This is what Judi says about her art:
There is something about the tūī that resonates with New Zealanders. Whether it's their colours, their personalities, their vocal gymnastics, their ubiquitousness in many regions (thanks to predator control), tūī capture people's hearts and minds like no other.
As soon as I started creating bird art I was asked "when are you going to do a tūī?" So I turned my attention from my beloved kākā and spent more time searching for magic moments with the best-dressed boys and girls of the NZ forest.
And after many hours watching and photographing them, I came to see so many subtle differences among them. Each lacy nape is like a fingerprint, each poi is a fashion statement - some neat and tidy, some worn more jauntily. And their colours! Not just black and white, but glorious shimmering shades of blue and green, with touches of purple and even gold.
I asked them for their stories. And they answered with dark, gothic tales of loss, defiance, colonisation, foreboding, and reclamation. The tales are still coming, but now is the time to let you in on some of their inner secrets.
Please note that the name overlay on each picture is not on the actual print:
Forever calling me (tūī)
This resplendent tūī is apprehensively pulled towards an uncertain future. 10% of the artist's proceeds goes to Forest & Bird to support their conservation efforts.
Imagine strolling through one of our inner-city parks or greenspaces and coming across a couple of kiwi also out for a midnight stroll. It may seem unlikely, but with our incredible Predator Free neighbourhood groups and Capital Kiwi's efforts, maybe this will soon be a reality? This artwork imagines a not-so-distant future when Nightlife is not all about partying and clubbing but enjoying a city filled with the evening chorus of ruru, kākā, tūī, and kiwi. I can't wait! Can you? 10% of the artist's proceeds goes to Capital Kiwi Trust to support their conservation efforts.
The Sign of the Southern Cross
What are they plotting? An ecstasy of tūī gather under the Southern Cross constellation amidst native bush to plot and plan. Each has their own agenda. Are you worried? 10% of the artist's proceeds goes to Zealandia EcoSanctuary to support their conservation efforts.
From Whence Cometh Evil
Mystical and moody, the tūī embodies an approaching storm. This image explores the impact of colonization and colonialism on NZ wildlife; a cataclysmic storm that is still raging. 10% of the artist's proceeds goes to Zealandia EcoSanctuary to support their conservation efforts.
Sad Wings of Destiny
What does the future hold for our beloved tūī? 10% of the artist's proceeds goes to Zealandia EcoSanctuary to support their conservation efforts.

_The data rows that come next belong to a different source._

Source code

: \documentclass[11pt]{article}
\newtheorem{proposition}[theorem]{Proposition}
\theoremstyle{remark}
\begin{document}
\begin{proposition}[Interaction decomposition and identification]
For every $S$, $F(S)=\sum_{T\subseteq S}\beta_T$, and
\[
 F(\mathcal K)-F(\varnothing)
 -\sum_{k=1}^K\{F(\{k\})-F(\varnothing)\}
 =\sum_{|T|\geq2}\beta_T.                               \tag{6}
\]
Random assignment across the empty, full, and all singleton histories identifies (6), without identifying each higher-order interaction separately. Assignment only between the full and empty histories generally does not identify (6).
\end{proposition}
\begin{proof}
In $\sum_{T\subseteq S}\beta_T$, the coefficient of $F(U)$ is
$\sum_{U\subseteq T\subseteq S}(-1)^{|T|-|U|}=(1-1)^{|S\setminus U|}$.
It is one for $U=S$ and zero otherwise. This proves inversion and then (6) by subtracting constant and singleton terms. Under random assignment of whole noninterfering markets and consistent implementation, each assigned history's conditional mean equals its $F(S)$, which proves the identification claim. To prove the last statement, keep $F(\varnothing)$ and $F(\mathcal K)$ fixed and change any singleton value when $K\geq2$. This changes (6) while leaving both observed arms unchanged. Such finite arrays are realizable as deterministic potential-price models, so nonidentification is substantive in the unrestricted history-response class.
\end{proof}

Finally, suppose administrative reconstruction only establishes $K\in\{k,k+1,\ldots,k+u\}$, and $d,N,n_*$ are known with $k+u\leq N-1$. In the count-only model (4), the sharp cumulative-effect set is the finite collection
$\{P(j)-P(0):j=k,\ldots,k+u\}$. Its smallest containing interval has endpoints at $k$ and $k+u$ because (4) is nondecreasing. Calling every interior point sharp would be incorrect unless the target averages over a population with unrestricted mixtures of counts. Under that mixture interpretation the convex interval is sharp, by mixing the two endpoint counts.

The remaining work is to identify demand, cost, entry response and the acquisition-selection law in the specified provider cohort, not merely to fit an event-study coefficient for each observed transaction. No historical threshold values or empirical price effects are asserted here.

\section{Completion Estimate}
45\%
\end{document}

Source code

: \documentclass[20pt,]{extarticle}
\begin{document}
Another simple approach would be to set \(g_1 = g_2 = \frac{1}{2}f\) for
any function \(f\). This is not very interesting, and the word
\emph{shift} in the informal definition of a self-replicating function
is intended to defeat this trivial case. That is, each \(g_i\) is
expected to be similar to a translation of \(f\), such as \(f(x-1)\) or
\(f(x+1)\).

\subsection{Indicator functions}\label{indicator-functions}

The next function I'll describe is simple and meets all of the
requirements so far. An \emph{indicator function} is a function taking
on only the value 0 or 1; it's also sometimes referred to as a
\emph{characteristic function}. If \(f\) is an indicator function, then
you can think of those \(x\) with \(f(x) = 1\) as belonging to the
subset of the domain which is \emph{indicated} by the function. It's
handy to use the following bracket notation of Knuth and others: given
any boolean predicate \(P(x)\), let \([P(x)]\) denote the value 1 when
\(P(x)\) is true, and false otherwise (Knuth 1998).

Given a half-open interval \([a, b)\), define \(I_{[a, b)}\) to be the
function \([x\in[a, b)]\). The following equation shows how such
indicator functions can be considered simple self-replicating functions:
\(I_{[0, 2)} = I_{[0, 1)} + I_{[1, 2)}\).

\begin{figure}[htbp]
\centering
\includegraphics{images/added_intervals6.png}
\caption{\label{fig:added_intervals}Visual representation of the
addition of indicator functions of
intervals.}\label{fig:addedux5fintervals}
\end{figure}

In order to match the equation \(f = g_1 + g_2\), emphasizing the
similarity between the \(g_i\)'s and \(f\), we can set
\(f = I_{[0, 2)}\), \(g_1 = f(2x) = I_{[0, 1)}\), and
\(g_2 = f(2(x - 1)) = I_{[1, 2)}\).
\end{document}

In a reversal of fortune, this collector of long-lost species has added a new specimen to his collection. 10% of the artist's proceeds goes to Zealandia EcoSanctuary to support their conservation efforts.
Each limited edition 28x28cm print is available on archival fine-art paper for $250 and includes standard shipping. The edition is limited to 10 prints. Other sizes are available from the artist on enquiry.
About the artist:
Judi Lapsley Miller (www.artbyjlm.com) is a New Zealand photo-artist with the natural world as her inspiration. She strives through her art to advocate for our endangered species by exploring themes like the tenacity of life in the face of environmental destruction, what it means to be endangered, and the post-human world. Many of her images are inspired from experiences with volunteering in wildlife conservation projects, where she has had the extraordinary privilege of working with endangered birds. Photography is just the first step in her creative process – she digitally blends and masks layers of photographs, graphics, scanned ephemera and textures, lighting and colour adjustments, and digital brushstrokes to form an image that is more painting than photograph. In her images she exposes her interpretation of the inner world of others – their thoughts and feelings, their hopes and desires – in a form tangible to the human viewer that engenders empathy with other living creatures.
Judi lives in Wellington, New Zealand. She has been a Forest & Bird member for over 15 years.